Exercise brief => Copy each line containing the word "resistência" from the records that follow, please.

Material to process =>

===

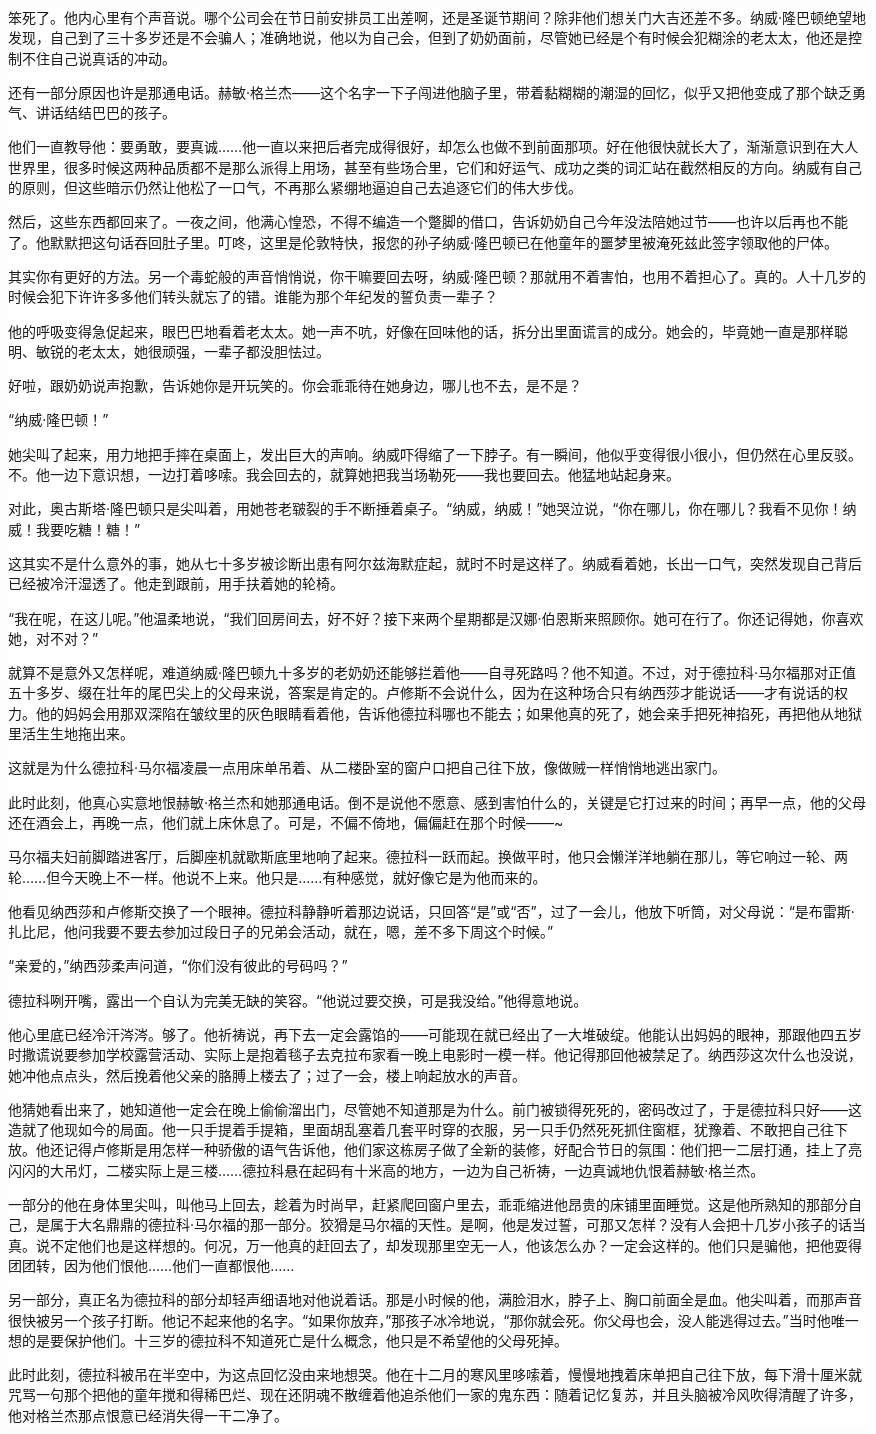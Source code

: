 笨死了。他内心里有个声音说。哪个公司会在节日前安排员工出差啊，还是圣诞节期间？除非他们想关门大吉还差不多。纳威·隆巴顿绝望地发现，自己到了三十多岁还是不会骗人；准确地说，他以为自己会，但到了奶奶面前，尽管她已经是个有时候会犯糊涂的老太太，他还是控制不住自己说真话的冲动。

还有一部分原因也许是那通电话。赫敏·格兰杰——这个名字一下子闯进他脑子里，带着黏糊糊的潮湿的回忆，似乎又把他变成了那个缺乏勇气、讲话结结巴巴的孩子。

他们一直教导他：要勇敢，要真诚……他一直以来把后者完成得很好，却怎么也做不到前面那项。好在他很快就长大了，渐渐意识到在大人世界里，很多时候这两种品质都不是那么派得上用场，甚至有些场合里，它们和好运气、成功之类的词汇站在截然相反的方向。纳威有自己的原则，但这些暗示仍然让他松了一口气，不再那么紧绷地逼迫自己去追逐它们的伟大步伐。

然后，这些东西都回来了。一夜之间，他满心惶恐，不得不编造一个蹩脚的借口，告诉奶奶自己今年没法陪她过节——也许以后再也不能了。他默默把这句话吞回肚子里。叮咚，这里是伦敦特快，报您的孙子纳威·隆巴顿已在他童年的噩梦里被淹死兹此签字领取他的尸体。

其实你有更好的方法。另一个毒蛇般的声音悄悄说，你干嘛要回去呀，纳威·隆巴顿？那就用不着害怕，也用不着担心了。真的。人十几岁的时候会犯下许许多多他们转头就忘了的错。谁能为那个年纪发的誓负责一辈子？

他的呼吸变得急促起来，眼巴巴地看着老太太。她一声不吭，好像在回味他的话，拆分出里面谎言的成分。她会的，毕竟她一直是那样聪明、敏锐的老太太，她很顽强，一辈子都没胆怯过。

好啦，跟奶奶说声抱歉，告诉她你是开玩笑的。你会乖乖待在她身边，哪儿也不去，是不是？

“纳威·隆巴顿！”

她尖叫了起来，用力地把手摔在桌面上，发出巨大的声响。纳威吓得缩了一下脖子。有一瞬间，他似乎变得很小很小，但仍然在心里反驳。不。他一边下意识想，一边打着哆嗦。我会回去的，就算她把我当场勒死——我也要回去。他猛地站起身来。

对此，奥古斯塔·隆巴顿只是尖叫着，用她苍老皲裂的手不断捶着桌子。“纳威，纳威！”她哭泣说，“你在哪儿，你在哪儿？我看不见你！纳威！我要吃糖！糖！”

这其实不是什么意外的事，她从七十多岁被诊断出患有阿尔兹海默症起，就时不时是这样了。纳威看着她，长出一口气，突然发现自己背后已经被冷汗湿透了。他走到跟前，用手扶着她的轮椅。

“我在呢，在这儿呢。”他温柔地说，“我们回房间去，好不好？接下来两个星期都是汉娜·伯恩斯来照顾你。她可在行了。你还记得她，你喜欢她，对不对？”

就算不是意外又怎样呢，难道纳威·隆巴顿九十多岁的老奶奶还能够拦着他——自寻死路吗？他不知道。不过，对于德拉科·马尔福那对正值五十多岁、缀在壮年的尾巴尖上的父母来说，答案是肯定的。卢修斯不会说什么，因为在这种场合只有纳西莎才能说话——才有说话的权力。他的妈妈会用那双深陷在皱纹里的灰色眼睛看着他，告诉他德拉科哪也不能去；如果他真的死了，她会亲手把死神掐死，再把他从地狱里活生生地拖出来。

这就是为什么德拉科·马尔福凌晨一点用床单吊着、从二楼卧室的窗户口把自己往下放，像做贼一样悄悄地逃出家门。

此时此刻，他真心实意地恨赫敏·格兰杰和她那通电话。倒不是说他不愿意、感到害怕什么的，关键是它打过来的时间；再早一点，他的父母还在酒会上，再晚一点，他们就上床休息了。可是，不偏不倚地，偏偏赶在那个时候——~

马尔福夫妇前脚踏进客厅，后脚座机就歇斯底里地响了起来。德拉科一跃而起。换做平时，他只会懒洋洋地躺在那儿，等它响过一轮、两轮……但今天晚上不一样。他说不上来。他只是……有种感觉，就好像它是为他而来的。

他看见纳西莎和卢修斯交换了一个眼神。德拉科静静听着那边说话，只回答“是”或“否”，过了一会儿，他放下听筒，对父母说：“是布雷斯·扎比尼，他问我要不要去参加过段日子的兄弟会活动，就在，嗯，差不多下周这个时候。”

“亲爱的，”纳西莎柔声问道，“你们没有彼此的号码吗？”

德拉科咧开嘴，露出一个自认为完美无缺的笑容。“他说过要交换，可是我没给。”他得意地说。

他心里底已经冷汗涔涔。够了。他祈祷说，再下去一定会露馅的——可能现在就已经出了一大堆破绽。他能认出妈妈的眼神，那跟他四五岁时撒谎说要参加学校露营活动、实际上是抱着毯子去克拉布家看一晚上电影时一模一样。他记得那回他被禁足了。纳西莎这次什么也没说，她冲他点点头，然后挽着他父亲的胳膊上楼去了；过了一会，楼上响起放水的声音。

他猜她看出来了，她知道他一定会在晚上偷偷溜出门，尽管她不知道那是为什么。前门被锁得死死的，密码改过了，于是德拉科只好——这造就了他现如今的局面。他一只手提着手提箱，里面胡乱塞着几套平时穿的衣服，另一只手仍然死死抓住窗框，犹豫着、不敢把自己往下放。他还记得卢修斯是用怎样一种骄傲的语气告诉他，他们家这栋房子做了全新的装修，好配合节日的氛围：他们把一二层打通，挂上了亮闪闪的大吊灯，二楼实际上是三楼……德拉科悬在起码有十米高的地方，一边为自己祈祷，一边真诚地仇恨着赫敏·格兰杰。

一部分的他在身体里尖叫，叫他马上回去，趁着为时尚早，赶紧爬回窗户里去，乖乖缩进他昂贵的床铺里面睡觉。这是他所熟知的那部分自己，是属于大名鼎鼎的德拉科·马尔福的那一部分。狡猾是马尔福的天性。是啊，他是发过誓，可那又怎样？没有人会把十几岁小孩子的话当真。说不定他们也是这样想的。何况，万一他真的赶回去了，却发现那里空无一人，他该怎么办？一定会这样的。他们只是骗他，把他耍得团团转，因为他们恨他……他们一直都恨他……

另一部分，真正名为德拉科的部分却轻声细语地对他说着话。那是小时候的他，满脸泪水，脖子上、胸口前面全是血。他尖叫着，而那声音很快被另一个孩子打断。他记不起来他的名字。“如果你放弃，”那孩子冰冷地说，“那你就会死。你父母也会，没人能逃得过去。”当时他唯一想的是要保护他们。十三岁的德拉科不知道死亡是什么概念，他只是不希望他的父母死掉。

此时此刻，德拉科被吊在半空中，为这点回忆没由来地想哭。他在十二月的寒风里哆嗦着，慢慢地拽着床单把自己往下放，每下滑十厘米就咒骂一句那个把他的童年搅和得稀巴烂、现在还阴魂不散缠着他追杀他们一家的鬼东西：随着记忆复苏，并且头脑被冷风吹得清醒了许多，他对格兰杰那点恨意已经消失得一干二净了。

===

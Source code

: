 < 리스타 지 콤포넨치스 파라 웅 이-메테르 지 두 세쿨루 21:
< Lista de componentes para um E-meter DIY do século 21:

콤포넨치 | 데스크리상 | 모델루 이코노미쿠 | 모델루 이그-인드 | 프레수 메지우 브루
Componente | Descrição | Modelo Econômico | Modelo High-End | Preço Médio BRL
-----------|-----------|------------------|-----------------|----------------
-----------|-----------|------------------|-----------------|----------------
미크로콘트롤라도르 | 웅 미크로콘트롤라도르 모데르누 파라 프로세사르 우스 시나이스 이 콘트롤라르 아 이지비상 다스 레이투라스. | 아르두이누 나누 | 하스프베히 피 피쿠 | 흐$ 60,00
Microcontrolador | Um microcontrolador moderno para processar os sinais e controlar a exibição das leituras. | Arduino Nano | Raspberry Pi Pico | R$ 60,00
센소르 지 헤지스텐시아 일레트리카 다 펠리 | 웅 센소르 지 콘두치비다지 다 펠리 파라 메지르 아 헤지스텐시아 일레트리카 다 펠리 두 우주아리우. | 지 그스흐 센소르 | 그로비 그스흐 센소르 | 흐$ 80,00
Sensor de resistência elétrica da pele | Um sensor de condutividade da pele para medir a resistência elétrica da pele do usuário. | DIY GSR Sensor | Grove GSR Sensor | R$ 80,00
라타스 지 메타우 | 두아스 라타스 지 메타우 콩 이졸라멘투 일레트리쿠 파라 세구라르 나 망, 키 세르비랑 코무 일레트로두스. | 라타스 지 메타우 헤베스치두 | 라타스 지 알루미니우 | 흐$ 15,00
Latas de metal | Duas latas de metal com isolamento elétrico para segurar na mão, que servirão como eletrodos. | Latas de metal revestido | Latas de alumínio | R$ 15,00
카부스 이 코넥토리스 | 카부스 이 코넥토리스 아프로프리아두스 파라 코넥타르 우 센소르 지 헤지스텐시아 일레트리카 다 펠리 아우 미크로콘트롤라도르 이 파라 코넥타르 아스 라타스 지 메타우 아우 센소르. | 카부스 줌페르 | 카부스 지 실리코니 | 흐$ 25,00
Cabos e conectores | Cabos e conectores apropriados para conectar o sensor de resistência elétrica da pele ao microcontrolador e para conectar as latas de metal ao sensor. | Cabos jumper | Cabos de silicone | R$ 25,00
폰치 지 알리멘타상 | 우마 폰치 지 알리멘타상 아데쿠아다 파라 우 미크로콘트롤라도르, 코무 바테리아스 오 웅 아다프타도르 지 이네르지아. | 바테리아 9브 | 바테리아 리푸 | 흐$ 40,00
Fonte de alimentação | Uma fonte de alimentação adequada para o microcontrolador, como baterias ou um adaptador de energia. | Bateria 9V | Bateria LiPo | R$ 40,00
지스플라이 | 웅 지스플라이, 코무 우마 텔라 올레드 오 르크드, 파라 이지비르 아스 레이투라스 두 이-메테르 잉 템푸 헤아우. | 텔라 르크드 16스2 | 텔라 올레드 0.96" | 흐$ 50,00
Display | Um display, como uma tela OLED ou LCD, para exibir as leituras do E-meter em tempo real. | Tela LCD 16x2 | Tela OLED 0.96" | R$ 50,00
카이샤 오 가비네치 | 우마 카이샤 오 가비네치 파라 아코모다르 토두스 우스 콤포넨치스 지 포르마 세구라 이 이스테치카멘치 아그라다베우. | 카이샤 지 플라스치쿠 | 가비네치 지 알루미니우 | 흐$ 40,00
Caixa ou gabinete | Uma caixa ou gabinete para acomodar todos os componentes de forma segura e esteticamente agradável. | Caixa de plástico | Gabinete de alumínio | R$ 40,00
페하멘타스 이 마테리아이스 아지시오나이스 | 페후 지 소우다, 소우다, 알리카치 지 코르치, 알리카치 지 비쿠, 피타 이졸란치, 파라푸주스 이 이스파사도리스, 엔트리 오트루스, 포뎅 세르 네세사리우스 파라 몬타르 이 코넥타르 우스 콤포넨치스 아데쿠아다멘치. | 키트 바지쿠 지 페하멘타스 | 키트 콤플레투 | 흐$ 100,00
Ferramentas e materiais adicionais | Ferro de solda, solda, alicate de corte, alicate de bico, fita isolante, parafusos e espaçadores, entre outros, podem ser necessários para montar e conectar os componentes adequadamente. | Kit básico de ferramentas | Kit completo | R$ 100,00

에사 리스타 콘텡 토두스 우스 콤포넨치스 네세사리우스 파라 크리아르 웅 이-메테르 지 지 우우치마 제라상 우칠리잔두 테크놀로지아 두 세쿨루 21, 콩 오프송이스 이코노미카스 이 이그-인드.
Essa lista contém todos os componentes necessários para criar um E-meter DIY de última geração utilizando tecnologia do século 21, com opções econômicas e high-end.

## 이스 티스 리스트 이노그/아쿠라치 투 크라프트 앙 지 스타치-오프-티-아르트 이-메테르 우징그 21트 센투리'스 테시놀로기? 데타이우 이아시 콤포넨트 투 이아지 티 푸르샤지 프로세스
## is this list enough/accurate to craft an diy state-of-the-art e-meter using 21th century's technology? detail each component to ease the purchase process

===

Answer area =>
Sensor de resistência elétrica da pele | Um sensor de condutividade da pele para medir a resistência elétrica da pele do usuário. | DIY GSR Sensor | Grove GSR Sensor | R$ 80,00
Cabos e conectores | Cabos e conectores apropriados para conectar o sensor de resistência elétrica da pele ao microcontrolador e para conectar as latas de metal ao sensor. | Cabos jumper | Cabos de silicone | R$ 25,00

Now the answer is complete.